The forthcoming European elections are assuming a much bigger significance they have had in the past. The traditional political parties are giving to this election the character of a referendum for the future of the European Union and this is politically wrong. Very wrong. Firstly, because traditional political powers may suffer significant losses and secondly, because nobody asked for or wants a referendum.

Indeed, if traditional parties prevail, it will mean nothing at all. Anti-systemic forces will quietly continue to grow in the backdrop. On the contrary, if traditional parties suffer a loss, which is not to be excluded, that will be catastrophic for the European Union. That is why traditional political parties must go into this election with a low profile and treat the event without fanfare, as if it is not of such grand political significance.

After all, though the European Parliament is democratically elected, it is not the prime European political institution. Too often it is treated as a luxury parking place where certain ruling politicians in Member States limit their opponents in a golden cage, far from the national making. This practice must be completely eradicated if we are to have a Parliament that enjoys the trust of its citizens. It should be reminded that the European Parliament, is the only Parliament in the western world, which although directly elected by the people of Europe, has no right to introduce legislation!

Indeed, this election is becoming of prime political importance for the future of Europe. The fact that the European election will not put in (direct) jeopardy national governments in Member States corrodes the prospects further. Indeed voters, being aware that they will not upset with their vote national political equilibria, will take the occasion to “punish” traditional parties, which they feel have “betrayed” them in various ways.

Under the circumstances, it is worth to take notice of the anti-establishment arguments that will influence the voting attitude of Europeans, which include,

– Permanent austerity

– Overregulation

– The depletion of the middle-class and the rise of the far-right, as a result of prolonged austerity and overregulation.

– Islamophobia and associated terrorism

– Immigration

– Wide-spread corruption

– The growing unfriendly attitude of citizens towards civil servants

  • The emergence of self-organized (at least at birth) of contesting citizens’ groups such as the Gilets Jaunes in France and the Ciudadanos in Catalonia which develop into new political powers outside the ordinary spectrum.

– The opportunistic surfacing from the mainstream political establishment of erratic leaders, like Viktor Orban, who if wrongly confronted and isolated may become Eurosceptic leaders with wider appeal, etc., etc., etc.

Populist or not, at this point it is irrelevant.
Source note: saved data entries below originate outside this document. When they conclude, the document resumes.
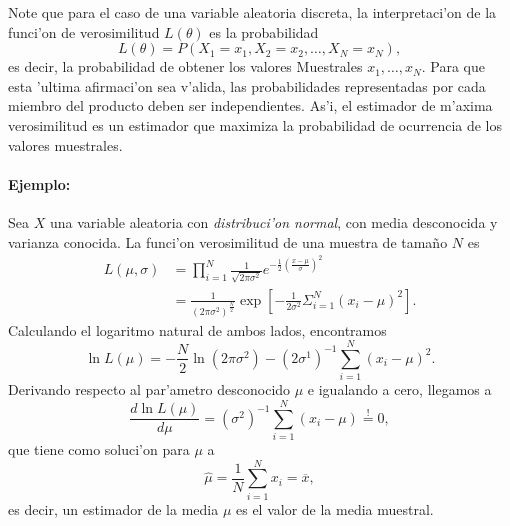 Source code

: \documentclass[a4paper]{report}
\begin{document}
Note que para el caso de una variable aleatoria discreta, la interpretaci'on de la funci'on de verosimilitud $L(\theta)$ es la probabilidad
\begin{equation}
L(\theta)=P(X_1=x_1, X_2=x_2,\dots, X_N=x_N),
\end{equation} 
es decir, la probabilidad de obtener los valores Muestrales $x_1,\dots,x_N$. Para que esta 'ultima afirmaci'on sea v'alida, las probabilidades representadas por cada miembro del producto deben ser independientes.
As'i, el estimador de m'axima verosimilitud es un estimador que maximiza la probabilidad de ocurrencia de los valores muestrales.

\paragraph{Ejemplo:} Sea $X$ una variable aleatoria con \textit{distribuci'on normal}, con media desconocida y varianza conocida. La funci'on verosimilitud de una muestra de tama\~no $N$ es
\begin{align}\label{Lmusigma}
L(\mu,\sigma)&= \prod_{i=1} ^N \frac{1}{\sqrt{2\pi\sigma^2}}e^{-\frac{1}{2}\left(\frac{x-\mu}{\sigma}\right)^2} \\
&= \frac{1}{(2\pi\sigma^2)^\frac{N}{2}}\exp\left[{-\frac{1}{2 \sigma^2 }\Sigma_{i=1} ^N ({x_i-\mu})^2}\right].
\end{align}
Calculando el logaritmo natural de ambos lados, encontramos
\begin{equation}\label{lnL}
\ln L(\mu)=-\frac{N}{2}\ln\left(2\pi\sigma^2\right)-(2\sigma^1)^{-1}\sum_{i=1}^N(x_i-\mu)^2.
\end{equation}
Derivando respecto al par'ametro desconocido $\mu$ e igualando a cero, llegamos a
\begin{equation}
\frac{d\ln L(\mu)}{d\mu}=(\sigma^2)^{-1} \sum_{i=1}^N(x_i-\mu)\stackrel{!}{=}0,
\end{equation}
que tiene como soluci'on para $\mu$ a
\begin{equation}
\hat{\mu}=\frac{1}{N}\sum_{i=1}^Nx_i=\overline{x},
\end{equation}
es decir, un estimador de la media $\mu$ es el valor de la media muestral.
\end{document}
These are arguments, without popularly accepted valid counter-arguments, that will influence the upcoming European elections, and which may trigger the biggest change in post war European history.

The simple question of the forward-thinking ruling elite is how to avoid the change and how to maintain the economic and political status quo. The reply is equally simple: Ultimately, there is no way.

At this forthcoming potential turning point of our democratic civilization, it seems one realistic option is left. Conceptualization of the magnitude of the problem, intelligent and realistic management of the transition and damage control.